━━━ INPUT FOR THIS TASK ━━━

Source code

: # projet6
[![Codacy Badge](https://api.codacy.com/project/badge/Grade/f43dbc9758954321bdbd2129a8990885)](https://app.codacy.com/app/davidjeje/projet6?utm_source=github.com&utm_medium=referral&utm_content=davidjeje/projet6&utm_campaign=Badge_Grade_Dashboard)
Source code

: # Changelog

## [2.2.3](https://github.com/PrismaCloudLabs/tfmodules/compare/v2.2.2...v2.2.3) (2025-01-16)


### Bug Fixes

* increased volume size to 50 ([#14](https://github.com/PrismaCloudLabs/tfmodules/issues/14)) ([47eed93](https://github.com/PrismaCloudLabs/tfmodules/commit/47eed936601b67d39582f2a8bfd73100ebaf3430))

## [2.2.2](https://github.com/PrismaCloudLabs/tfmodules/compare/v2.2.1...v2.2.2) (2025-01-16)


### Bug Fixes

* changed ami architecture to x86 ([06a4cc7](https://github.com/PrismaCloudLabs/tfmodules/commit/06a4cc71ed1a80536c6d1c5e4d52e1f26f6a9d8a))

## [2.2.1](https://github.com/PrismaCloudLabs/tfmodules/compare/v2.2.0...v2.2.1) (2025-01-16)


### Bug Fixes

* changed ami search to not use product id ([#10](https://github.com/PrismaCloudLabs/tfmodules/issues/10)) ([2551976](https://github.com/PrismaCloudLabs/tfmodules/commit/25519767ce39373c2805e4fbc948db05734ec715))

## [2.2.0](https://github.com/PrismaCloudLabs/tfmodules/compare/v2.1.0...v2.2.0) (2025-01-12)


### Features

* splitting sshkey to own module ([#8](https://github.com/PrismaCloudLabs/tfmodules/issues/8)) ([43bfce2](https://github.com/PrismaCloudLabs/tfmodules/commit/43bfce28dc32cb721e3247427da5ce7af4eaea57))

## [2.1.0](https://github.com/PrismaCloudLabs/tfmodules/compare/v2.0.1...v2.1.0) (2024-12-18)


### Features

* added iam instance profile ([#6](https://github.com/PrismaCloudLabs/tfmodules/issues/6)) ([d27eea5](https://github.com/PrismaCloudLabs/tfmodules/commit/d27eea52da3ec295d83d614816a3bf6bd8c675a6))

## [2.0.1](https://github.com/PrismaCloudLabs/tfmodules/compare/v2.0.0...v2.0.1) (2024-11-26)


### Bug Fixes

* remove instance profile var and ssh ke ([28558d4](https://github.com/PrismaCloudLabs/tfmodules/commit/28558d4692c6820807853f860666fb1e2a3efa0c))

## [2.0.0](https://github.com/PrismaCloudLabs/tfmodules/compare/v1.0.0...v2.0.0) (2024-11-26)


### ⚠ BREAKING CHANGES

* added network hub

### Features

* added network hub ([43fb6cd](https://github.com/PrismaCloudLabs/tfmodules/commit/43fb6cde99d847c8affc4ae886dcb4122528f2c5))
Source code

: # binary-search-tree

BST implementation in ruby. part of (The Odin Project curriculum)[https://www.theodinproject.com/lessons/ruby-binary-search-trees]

━━━

» AIM OF THE TASK: Reproduce each of the records word for word.

» OUTPUT BELOW:
Source code

: # projet6
[![Codacy Badge](https://api.codacy.com/project/badge/Grade/f43dbc9758954321bdbd2129a8990885)](https://app.codacy.com/app/davidjeje/projet6?utm_source=github.com&utm_medium=referral&utm_content=davidjeje/projet6&utm_campaign=Badge_Grade_Dashboard)
Source code

: # Changelog

## [2.2.3](https://github.com/PrismaCloudLabs/tfmodules/compare/v2.2.2...v2.2.3) (2025-01-16)


### Bug Fixes

* increased volume size to 50 ([#14](https://github.com/PrismaCloudLabs/tfmodules/issues/14)) ([47eed93](https://github.com/PrismaCloudLabs/tfmodules/commit/47eed936601b67d39582f2a8bfd73100ebaf3430))

## [2.2.2](https://github.com/PrismaCloudLabs/tfmodules/compare/v2.2.1...v2.2.2) (2025-01-16)


### Bug Fixes

* changed ami architecture to x86 ([06a4cc7](https://github.com/PrismaCloudLabs/tfmodules/commit/06a4cc71ed1a80536c6d1c5e4d52e1f26f6a9d8a))

## [2.2.1](https://github.com/PrismaCloudLabs/tfmodules/compare/v2.2.0...v2.2.1) (2025-01-16)


### Bug Fixes

* changed ami search to not use product id ([#10](https://github.com/PrismaCloudLabs/tfmodules/issues/10)) ([2551976](https://github.com/PrismaCloudLabs/tfmodules/commit/25519767ce39373c2805e4fbc948db05734ec715))

## [2.2.0](https://github.com/PrismaCloudLabs/tfmodules/compare/v2.1.0...v2.2.0) (2025-01-12)


### Features

* splitting sshkey to own module ([#8](https://github.com/PrismaCloudLabs/tfmodules/issues/8)) ([43bfce2](https://github.com/PrismaCloudLabs/tfmodules/commit/43bfce28dc32cb721e3247427da5ce7af4eaea57))

## [2.1.0](https://github.com/PrismaCloudLabs/tfmodules/compare/v2.0.1...v2.1.0) (2024-12-18)


### Features

* added iam instance profile ([#6](https://github.com/PrismaCloudLabs/tfmodules/issues/6)) ([d27eea5](https://github.com/PrismaCloudLabs/tfmodules/commit/d27eea52da3ec295d83d614816a3bf6bd8c675a6))

## [2.0.1](https://github.com/PrismaCloudLabs/tfmodules/compare/v2.0.0...v2.0.1) (2024-11-26)


### Bug Fixes

* remove instance profile var and ssh ke ([28558d4](https://github.com/PrismaCloudLabs/tfmodules/commit/28558d4692c6820807853f860666fb1e2a3efa0c))

## [2.0.0](https://github.com/PrismaCloudLabs/tfmodules/compare/v1.0.0...v2.0.0) (2024-11-26)


### ⚠ BREAKING CHANGES

* added network hub

### Features

* added network hub ([43fb6cd](https://github.com/PrismaCloudLabs/tfmodules/commit/43fb6cde99d847c8affc4ae886dcb4122528f2c5))
Source code

: # binary-search-tree

BST implementation in ruby. part of (The Odin Project curriculum)[https://www.theodinproject.com/lessons/ruby-binary-search-trees]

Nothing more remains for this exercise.